I don't quite understand where you see the problem. I believe the logic
is sound, although adding a comment explaining it, but let me explain.

The only place where we actually mess with the number of buckets is
ExecHashTableInsert() around line 880. All the other places are resizes
of the hash table, rebuilding it to the optimal number of buckets.

The rebuild can happen in two situations - either at the end of the
input (which is what happens in MultiExecHash), or when we start
batching (ExecHashIncreaseNumBatches).

Once we're batching, there's no point in further messing with buckets
because we assume using more buckets would overflow work_mem.

The fact that we're doing the resize within ExecHashIncreaseNumBatches
is merely because of efficiency - we are going to walk the hash table
anyway (because we need to get rid of ~1/2 the tuples), so we simply
rebuild the buckets too.

Tracking an "optimal" number of buckets seems like an activity that
should not be constrained by whether we have any hope of being able
to apply the number.

Not sure I understand?

So I'm not having a lot of faith that there aren't other bugs in the
immediate area.

Well, I surely am not infallible, but so far I haven't seen any proof of
an actual bug, except for needlessly recomputing a value (which can only
happen once), and excessive check on an already asserted value.

regards

--
Tomas Vondra http://www.2ndQuadrant.com
PostgreSQL Development, 24x7 Support, Remote DBA, Training & Services

--
Sent via pgsql-hackers mailing list (pgsql-hackers@postgresql.org)
To make changes to your subscription:
http://www.postgresql.org/mailpref/pgsql-hackers

#39Robert Haas
robertmhaas@gmail.com
In reply to: Tomas Vondra (#38)
Re: DBT-3 with SF=20 got failed

On Thu, Sep 24, 2015 at 5:50 AM, Tomas Vondra
<tomas.vondra@2ndquadrant.com> wrote:

I however quite dislike the dismissal of the possible impact.

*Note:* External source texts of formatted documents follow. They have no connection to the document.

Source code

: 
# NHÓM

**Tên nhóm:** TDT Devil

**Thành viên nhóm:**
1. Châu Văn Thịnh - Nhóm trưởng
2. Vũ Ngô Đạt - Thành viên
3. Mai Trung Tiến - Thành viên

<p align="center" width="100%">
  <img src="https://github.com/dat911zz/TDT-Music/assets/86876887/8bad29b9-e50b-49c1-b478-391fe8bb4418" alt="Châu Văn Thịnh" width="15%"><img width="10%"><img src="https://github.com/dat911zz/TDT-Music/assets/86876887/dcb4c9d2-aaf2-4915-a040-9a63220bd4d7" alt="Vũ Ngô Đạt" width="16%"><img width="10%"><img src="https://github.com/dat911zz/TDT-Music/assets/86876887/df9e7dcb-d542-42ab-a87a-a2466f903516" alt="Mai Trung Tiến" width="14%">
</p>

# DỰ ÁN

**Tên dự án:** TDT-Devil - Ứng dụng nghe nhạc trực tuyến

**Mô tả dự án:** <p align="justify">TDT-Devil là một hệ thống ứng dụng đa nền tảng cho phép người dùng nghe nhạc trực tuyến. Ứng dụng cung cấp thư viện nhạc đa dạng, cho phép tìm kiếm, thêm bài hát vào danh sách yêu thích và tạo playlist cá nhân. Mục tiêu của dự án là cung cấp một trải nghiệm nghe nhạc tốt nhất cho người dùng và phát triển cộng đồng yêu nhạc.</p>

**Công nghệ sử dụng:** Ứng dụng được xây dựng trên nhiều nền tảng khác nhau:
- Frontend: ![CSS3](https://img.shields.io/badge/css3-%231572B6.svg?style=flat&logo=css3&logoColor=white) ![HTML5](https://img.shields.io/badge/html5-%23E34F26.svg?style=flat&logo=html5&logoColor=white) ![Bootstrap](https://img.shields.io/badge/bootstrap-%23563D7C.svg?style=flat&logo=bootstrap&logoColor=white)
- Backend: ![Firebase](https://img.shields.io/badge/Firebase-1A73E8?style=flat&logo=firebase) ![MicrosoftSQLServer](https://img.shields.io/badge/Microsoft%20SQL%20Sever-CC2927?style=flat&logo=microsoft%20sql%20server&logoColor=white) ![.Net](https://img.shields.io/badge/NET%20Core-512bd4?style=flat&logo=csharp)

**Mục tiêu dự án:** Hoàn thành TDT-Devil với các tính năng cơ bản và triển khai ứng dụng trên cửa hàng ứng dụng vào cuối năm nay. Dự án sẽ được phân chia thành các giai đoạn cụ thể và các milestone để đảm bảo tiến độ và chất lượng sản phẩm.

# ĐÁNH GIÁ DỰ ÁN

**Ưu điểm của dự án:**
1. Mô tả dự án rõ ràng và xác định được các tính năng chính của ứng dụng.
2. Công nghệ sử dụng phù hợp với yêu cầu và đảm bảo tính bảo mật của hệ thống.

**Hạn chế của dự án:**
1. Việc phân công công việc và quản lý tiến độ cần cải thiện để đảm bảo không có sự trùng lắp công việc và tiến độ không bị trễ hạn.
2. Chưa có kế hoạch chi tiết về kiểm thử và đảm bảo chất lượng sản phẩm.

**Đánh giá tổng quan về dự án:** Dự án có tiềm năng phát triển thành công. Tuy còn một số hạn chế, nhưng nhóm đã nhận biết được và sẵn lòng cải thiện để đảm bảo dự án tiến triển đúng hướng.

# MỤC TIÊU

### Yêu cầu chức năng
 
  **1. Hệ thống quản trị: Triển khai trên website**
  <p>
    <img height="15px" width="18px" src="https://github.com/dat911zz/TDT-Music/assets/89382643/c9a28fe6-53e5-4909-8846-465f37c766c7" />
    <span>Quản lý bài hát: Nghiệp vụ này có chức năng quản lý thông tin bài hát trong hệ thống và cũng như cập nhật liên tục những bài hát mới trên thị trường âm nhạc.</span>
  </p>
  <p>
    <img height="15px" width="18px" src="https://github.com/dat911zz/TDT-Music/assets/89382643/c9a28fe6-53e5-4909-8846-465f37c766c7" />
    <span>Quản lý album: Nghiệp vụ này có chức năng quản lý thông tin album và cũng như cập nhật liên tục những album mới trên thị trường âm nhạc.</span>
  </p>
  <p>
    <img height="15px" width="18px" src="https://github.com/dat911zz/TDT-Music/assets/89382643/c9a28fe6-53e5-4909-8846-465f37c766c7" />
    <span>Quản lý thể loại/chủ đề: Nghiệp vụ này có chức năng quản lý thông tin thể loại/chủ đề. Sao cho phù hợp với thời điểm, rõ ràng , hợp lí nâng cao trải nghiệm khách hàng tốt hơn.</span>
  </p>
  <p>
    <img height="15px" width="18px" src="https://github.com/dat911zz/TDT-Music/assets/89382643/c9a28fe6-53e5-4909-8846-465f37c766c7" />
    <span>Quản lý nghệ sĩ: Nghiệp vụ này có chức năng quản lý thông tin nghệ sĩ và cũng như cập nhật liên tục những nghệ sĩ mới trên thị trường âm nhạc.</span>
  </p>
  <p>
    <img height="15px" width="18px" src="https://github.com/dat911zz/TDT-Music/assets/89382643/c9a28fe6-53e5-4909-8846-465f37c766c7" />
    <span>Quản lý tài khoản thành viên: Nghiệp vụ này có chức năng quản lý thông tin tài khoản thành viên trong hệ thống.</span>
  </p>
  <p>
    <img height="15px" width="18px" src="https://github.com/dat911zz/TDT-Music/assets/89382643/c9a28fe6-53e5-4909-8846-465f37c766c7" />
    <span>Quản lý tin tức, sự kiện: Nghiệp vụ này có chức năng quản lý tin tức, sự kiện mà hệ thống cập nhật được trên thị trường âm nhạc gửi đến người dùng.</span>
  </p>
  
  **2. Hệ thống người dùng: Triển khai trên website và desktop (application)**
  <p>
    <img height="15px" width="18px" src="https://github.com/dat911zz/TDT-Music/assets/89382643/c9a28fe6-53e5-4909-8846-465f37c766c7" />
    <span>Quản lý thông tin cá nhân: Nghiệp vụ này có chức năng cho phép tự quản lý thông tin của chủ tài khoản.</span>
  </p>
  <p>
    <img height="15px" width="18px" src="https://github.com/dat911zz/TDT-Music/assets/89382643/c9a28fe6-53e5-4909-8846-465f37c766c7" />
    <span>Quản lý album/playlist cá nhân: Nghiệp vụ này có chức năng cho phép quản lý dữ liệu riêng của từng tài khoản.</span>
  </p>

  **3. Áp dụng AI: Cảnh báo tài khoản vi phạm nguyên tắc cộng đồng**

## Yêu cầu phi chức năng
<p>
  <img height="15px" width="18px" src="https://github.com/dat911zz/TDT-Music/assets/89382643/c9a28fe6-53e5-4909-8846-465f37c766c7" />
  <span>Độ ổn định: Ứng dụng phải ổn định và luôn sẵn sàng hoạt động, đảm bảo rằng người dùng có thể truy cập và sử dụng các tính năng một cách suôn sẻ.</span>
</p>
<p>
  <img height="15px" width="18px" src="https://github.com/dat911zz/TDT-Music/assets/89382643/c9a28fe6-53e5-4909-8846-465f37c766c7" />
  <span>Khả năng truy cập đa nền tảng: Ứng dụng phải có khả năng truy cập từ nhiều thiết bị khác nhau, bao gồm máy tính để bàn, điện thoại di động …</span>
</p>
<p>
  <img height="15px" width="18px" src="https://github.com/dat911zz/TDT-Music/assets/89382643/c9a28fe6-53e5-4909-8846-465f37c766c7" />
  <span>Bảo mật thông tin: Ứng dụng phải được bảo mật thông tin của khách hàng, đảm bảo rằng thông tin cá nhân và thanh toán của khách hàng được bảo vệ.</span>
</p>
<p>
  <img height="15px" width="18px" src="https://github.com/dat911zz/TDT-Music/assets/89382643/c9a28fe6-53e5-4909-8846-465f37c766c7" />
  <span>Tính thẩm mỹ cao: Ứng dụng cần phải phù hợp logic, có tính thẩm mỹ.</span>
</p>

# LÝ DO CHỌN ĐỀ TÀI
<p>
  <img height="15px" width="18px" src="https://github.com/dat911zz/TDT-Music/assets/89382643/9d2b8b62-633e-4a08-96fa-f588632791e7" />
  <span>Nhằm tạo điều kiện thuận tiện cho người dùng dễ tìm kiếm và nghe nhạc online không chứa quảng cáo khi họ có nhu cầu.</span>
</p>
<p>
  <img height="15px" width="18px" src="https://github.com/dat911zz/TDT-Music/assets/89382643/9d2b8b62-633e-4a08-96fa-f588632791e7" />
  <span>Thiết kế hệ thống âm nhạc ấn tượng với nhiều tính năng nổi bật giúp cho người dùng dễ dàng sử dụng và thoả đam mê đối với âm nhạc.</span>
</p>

It should be
the responsibility of the person introducing the change to show that no such
impact actually exists, not just waving it off as "unbased on any evidence"
when there's no evidence presented.

So, we're talking about determining the behavior in a case that
currently fails. Making it behave like a case that currently works
can't but be an improvement. Making it do something that currently
never happens might be better still, or it might be equivalent, or it
might be worse. I just don't buy the argument that somebody's got to
justify on performance grounds a decision not to allocate more memory
than we currently ever allocate. That seems 100% backwards to me.

--
Robert Haas
EnterpriseDB: http://www.enterprisedb.com
The Enterprise PostgreSQL Company

--
Sent via pgsql-hackers mailing list (pgsql-hackers@postgresql.org)
To make changes to your subscription:
http://www.postgresql.org/mailpref/pgsql-hackers

#40Tomas Vondra
tomas.vondra@2ndquadrant.com
In reply to: Robert Haas (#39)
Re: DBT-3 with SF=20 got failed

On 09/24/2015 01:51 PM, Robert Haas wrote:

On Thu, Sep 24, 2015 at 5:50 AM, Tomas Vondra
<tomas.vondra@2ndquadrant.com> wrote:

I however quite dislike the dismissal of the possible impact. It should be
the responsibility of the person introducing the change to show that no such
impact actually exists, not just waving it off as "unbased on any evidence"
when there's no evidence presented.

So, we're talking about determining the behavior in a case that
currently fails. Making it behave like a case that currently works
can't but be an improvement. Making it do something that currently
never happens might be better still, or it might be equivalent, or
it might be worse. I just don't buy the argument that somebody's got
to justify on performance grounds a decision not to allocate more
memory than we currently ever allocate. That seems 100% backwards to
me.

Yes, it's true that if you hit the issue it fails, so I understand your
view that it's a win to fix this by introducing the (arbitrary) limit. I
disagree with this view because the limit changes at the limit - if you
get a good estimate just below the limit, you get no resize, if you get
slightly higher estimate you get resize.

So while it does not introduce behavior change in this particular case
(because it fails, as you point out), it introduces a behavior change in
general - it simply triggers behavior that does not happen below the
limit. Would we accept the change if the proposed limit was 256MB, for
example?

It also seems to me that we don't really need the hash table until after
MultiExecHash(), so maybe building the hash table incrementally is just
unnecessary and we could simply track the optimal number of buckets and
build the buckets at the end of MultiExecHash (essentially at the place
where we do the resize now). We'd have to walk the tuples and insert
them into the buckets, but that seems more efficient than the
incremental build (no data to support that at this point).

regards

--
Tomas Vondra http://www.2ndQuadrant.com
PostgreSQL Development, 24x7 Support, Remote DBA, Training & Services

--
Sent via pgsql-hackers mailing list (pgsql-hackers@postgresql.org)
To make changes to your subscription:
http://www.postgresql.org/mailpref/pgsql-hackers

#41Robert Haas
robertmhaas@gmail.com
In reply to: Tomas Vondra (#40)
Re: DBT-3 with SF=20 got failed

On Thu, Sep 24, 2015 at 9:49 AM, Tomas Vondra
<tomas.vondra@2ndquadrant.com> wrote:

So while it does not introduce behavior change in this particular case
(because it fails, as you point out), it introduces a behavior change in
general - it simply triggers behavior that does not happen below the limit.
Would we accept the change if the proposed limit was 256MB, for example?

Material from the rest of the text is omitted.